Items listed in a dataset
============================================================

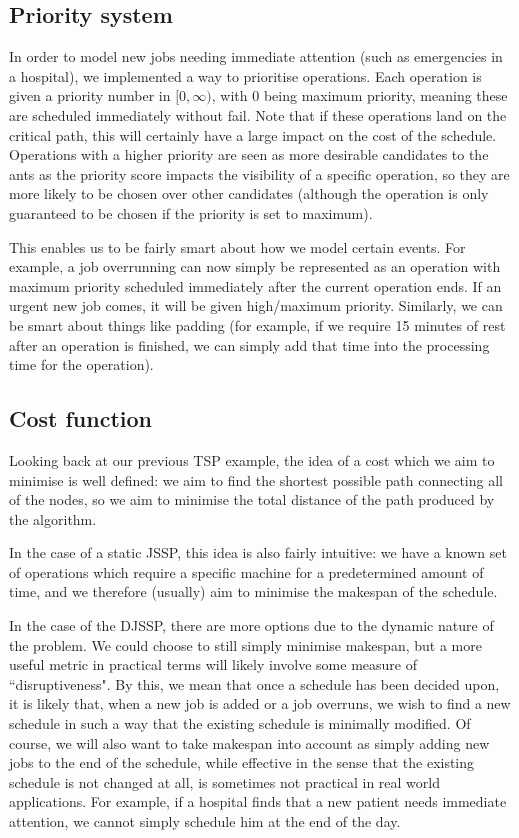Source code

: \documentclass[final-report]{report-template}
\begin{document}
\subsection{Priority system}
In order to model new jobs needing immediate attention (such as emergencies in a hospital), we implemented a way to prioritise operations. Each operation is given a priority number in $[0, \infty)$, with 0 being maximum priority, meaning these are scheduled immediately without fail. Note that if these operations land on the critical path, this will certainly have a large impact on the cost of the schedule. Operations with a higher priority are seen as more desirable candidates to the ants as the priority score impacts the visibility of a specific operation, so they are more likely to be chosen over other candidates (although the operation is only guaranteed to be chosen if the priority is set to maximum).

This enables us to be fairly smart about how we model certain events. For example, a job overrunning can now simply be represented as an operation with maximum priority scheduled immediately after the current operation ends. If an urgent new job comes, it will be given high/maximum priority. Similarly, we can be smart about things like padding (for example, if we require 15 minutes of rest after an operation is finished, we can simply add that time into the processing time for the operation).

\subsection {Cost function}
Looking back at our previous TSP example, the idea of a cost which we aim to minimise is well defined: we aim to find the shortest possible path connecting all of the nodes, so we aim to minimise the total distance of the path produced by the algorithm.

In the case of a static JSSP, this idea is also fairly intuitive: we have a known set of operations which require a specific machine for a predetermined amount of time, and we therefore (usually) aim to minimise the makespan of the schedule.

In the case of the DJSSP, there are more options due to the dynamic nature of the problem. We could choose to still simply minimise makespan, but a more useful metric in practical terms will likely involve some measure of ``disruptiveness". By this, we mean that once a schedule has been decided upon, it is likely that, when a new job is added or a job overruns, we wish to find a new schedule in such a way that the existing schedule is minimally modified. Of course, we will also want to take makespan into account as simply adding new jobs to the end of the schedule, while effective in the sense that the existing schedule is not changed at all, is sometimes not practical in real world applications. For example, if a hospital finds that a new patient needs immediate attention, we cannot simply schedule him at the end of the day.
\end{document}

============================================================

§ Aim of the exercise: Which lines above hold the string "subsection"? Copy every one of them.

§ Task result:
\subsection{Priority system}
\subsection {Cost function}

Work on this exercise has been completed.